• _TO DO_: Filter by the string "Different": return the lines of the material that contain it.

*** Opening DATA FOR REVIEW ***

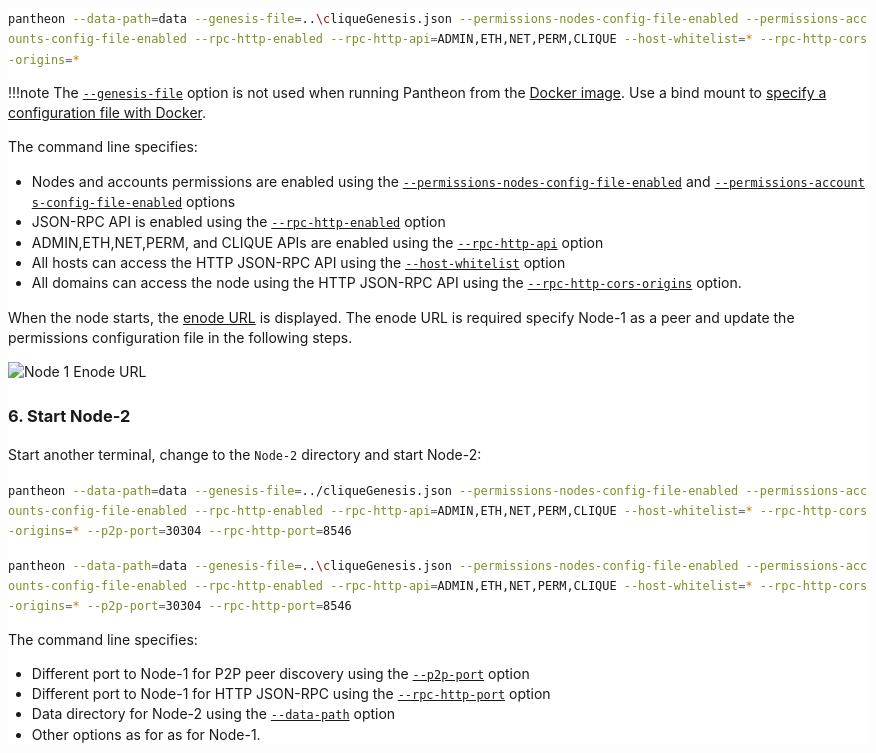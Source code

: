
 ```bash tab="Windows"
pantheon --data-path=data --genesis-file=..\cliqueGenesis.json --permissions-nodes-config-file-enabled --permissions-accounts-config-file-enabled --rpc-http-enabled --rpc-http-api=ADMIN,ETH,NET,PERM,CLIQUE --host-whitelist=* --rpc-http-cors-origins=*    
```

!!!note
    The [`--genesis-file`](../Reference/Pantheon-CLI-Syntax.md#genesis-file) option is not used when running 
    Pantheon from the [Docker image](../Getting-Started/Run-Docker-Image.md). Use a bind mount to 
    [specify a configuration file with Docker](../Getting-Started/Run-Docker-Image.md#custom-genesis-file).

The command line specifies: 

* Nodes and accounts permissions are enabled using the [`--permissions-nodes-config-file-enabled`](../Reference/Pantheon-CLI-Syntax.md#permissions-nodes-config-file-enabled)
and [`--permissions-accounts-config-file-enabled`](../Reference/Pantheon-CLI-Syntax.md#permissions-accounts-config-file-enabled) options
* JSON-RPC API is enabled using the [`--rpc-http-enabled`](../Reference/Pantheon-CLI-Syntax.md#rpc-http-enabled) option
* ADMIN,ETH,NET,PERM, and CLIQUE APIs are enabled using the [`--rpc-http-api`](../Reference/Pantheon-CLI-Syntax.md#rpc-http-api) option
* All hosts can access the HTTP JSON-RPC API using the [`--host-whitelist`](../Reference/Pantheon-CLI-Syntax.md#host-whitelist) option 
* All domains can access the node using the HTTP JSON-RPC API using the [`--rpc-http-cors-origins`](../Reference/Pantheon-CLI-Syntax.md#rpc-http-cors-origins) option. 

When the node starts, the [enode URL](../Configuring-Pantheon/Node-Keys.md#enode-url) is displayed.
The enode URL is required specify Node-1 as a peer and update the permissions configuration file in 
the following steps. 

![Node 1 Enode URL](../images/EnodeStartup.png)

### 6. Start Node-2 

Start another terminal, change to the `Node-2` directory and start Node-2:

```bash tab="MacOS"
pantheon --data-path=data --genesis-file=../cliqueGenesis.json --permissions-nodes-config-file-enabled --permissions-accounts-config-file-enabled --rpc-http-enabled --rpc-http-api=ADMIN,ETH,NET,PERM,CLIQUE --host-whitelist=* --rpc-http-cors-origins=* --p2p-port=30304 --rpc-http-port=8546    
```

```bash tab="Windows"
pantheon --data-path=data --genesis-file=..\cliqueGenesis.json --permissions-nodes-config-file-enabled --permissions-accounts-config-file-enabled --rpc-http-enabled --rpc-http-api=ADMIN,ETH,NET,PERM,CLIQUE --host-whitelist=* --rpc-http-cors-origins=* --p2p-port=30304 --rpc-http-port=8546   
```

The command line specifies:
 
* Different port to Node-1 for P2P peer discovery using the [`--p2p-port`](../Reference/Pantheon-CLI-Syntax.md#p2p-port) option
* Different port to Node-1 for HTTP JSON-RPC using the [`--rpc-http-port`](../Reference/Pantheon-CLI-Syntax.md#rpc-http-port) option
* Data directory for Node-2 using the [`--data-path`](../Reference/Pantheon-CLI-Syntax.md#data-path) option
* Other options as for as for Node-1.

*** Closing DATA FOR REVIEW ***

• _EXPECTED ANSWER_:
* Different port to Node-1 for P2P peer discovery using the [`--p2p-port`](../Reference/Pantheon-CLI-Syntax.md#p2p-port) option
* Different port to Node-1 for HTTP JSON-RPC using the [`--rpc-http-port`](../Reference/Pantheon-CLI-Syntax.md#rpc-http-port) option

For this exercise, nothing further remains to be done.